** INSTRUCTIONS TO FOLLOW **
Those lines of the data that hold the word "noindent" are to be copied out.
==================================================
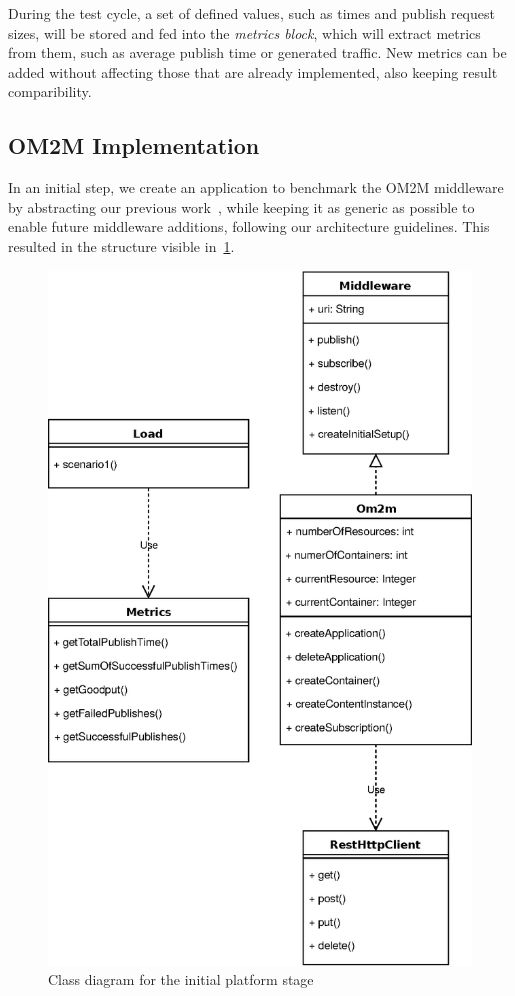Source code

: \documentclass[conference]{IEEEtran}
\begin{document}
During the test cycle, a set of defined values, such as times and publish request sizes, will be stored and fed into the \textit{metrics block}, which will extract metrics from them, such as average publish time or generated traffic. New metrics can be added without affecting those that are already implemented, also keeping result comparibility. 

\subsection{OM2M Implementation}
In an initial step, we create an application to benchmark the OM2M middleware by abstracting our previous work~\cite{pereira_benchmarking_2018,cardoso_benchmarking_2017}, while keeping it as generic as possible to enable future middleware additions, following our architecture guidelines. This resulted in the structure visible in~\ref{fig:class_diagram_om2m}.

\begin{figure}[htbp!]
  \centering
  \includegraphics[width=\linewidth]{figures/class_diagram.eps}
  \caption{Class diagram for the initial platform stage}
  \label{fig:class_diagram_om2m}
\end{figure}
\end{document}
==================================================
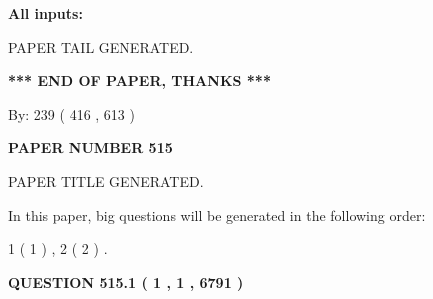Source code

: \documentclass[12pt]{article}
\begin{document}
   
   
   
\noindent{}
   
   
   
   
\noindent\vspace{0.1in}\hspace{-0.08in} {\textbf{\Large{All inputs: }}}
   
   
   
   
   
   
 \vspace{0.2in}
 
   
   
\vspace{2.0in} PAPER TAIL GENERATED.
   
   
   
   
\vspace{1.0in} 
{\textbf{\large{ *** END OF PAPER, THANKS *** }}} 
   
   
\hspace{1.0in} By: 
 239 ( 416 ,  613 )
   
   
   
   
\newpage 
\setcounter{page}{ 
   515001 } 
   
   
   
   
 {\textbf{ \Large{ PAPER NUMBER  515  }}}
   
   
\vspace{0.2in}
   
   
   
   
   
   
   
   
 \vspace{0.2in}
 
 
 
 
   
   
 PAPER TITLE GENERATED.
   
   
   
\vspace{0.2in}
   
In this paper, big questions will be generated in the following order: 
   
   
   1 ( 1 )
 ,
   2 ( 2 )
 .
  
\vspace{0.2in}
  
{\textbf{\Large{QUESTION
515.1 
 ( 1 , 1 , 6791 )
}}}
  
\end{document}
==================================================
** WRITTEN RESPONSE **
\noindent{}
\noindent\vspace{0.1in}\hspace{-0.08in} {\textbf{\Large{All inputs: }}}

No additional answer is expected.